An improved pilot pattern design-based channel estimation in wireless communication using distribution ant colony optimization

Abstract

Multiple-Input Multiple-Output (MIMO) communication System-Orthogonal Frequency Division Multiplexing (OFDM) approach can produce reliable transmission of high data rates over broadband wireless medium. This approach makes use of the available spectrum and proves to be a potential candidate for meeting the high demand for data rate. Therefore, channel estimation is a crucial component in MIMOOFDM systems. There exist several issues in channel estimation like Carrier Frequency Offset (CFO) estimation, power allocation and orthogonal pilot optimization. However, computing an optimal pilot pattern is the complex problem. It severely reduces channel estimation accuracy. To overcome this issue, the proposed work focuses on the best possible design for the pilot pattern to get reliable channel estimation. In this proposed work, two pilot pattern design approaches like Carrier Frequency Offset (CFO) estimation, power allocation and orthogonal pilot optimization are combined to provide orthogonal pilot patterns.

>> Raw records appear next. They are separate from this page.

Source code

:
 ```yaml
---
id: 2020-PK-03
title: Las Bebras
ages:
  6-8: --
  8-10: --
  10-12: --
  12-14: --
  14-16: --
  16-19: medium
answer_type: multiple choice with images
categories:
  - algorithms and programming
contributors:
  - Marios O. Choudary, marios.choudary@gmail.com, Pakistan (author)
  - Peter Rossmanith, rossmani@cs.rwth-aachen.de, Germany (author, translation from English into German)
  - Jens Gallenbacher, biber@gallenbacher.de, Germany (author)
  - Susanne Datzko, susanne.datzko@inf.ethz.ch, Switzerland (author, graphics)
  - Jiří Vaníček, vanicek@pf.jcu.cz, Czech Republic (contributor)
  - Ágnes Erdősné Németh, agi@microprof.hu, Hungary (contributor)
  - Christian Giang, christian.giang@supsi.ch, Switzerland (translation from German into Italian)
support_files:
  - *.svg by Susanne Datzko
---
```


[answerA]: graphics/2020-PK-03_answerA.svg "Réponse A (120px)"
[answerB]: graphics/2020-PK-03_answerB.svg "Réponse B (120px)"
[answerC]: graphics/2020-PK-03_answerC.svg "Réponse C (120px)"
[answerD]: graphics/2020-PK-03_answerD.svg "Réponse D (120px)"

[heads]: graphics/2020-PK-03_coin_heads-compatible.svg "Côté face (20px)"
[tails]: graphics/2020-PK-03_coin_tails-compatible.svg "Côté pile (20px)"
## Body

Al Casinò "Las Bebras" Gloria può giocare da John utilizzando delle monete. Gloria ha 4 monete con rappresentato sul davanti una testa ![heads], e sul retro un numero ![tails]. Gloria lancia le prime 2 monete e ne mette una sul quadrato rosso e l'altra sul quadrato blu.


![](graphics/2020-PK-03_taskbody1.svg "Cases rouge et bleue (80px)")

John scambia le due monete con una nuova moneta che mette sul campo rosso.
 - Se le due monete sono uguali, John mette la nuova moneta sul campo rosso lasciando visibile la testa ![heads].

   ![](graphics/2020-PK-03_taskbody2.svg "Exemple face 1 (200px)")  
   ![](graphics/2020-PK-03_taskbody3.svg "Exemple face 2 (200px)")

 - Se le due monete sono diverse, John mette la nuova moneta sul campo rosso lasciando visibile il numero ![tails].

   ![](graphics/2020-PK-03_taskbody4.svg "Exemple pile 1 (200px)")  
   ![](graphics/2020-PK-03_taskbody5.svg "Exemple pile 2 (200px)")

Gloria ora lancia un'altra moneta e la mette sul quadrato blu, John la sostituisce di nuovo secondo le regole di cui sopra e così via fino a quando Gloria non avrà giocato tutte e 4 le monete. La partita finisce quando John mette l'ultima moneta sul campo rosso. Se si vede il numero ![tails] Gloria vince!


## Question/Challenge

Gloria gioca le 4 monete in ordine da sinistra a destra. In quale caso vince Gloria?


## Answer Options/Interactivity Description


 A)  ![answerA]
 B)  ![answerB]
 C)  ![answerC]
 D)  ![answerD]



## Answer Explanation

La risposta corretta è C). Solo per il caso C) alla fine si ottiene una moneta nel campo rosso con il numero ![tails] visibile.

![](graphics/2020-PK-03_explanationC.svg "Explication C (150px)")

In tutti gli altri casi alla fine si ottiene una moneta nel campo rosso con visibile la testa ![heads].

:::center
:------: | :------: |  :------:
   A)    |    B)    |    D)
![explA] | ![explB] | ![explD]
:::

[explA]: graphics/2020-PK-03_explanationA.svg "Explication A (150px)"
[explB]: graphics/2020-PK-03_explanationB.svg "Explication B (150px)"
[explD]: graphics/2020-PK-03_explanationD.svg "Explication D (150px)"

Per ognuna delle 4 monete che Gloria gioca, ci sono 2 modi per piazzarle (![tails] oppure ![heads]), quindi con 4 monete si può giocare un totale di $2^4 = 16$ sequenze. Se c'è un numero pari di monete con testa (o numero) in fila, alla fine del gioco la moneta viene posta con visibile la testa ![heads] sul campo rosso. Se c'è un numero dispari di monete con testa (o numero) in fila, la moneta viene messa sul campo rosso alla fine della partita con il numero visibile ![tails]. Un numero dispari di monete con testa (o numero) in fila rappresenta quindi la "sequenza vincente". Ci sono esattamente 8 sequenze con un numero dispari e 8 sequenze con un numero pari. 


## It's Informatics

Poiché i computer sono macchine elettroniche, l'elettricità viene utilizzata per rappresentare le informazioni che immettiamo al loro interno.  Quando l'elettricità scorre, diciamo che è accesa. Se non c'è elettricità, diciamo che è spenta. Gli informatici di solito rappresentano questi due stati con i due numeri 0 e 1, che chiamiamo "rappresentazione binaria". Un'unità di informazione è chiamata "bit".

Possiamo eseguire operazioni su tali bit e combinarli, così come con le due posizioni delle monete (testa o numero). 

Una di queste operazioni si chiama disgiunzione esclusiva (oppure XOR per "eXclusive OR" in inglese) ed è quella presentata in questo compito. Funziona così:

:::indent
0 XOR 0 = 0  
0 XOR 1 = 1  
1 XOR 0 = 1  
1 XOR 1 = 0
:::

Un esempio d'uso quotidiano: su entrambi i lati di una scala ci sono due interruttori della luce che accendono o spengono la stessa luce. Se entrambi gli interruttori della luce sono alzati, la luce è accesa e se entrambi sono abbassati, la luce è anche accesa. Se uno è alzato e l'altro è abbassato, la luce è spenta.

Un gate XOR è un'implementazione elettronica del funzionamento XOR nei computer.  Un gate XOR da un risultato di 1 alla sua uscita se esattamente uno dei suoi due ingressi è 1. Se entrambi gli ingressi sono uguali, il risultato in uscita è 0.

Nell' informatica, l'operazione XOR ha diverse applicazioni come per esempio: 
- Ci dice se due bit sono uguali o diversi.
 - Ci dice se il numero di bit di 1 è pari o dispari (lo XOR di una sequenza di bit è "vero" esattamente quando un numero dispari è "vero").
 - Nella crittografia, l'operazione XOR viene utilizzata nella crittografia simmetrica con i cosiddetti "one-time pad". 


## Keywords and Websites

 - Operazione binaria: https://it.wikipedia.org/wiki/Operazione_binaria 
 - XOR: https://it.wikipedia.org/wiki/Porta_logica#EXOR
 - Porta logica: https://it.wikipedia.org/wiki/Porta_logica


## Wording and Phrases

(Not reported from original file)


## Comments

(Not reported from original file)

Creating orthogonal pilot patterns based on Generalized Shift Invariance Property (GSIP) for a MIMOOFDM has been proposed using two pilot pattern design approaches based on Improved Pilot Design with GSIP (IPDGSIP) and Tradeoff Pilot Design with GSIP (TPDGSIP). In PDGSIP, pilot patterns with high mutual coherence are initially obtained, then updated with the best pilot patterns. Here the optimal pilot patterns are generated by using Distribution-based Ant Colony Optimization (DACO) algorithm. Once a pilot pattern is established, TPDGSIP immediately generates new pilot patterns based on GSIP to utilize the pilot distance of the obtained pilot pattern fully. Results from MATLAB simulation demonstrate that the suggested technique performs better in channel estimation in terms of Bit Error Rate (BER), Normalized Mean Square Error (NMSE) and Symbol Error Rate (SER). The proposed PDGSIP-DACO system reduces the NMSE (6%), BER (8%) and SER (20%) when compared to the PDGSIP method.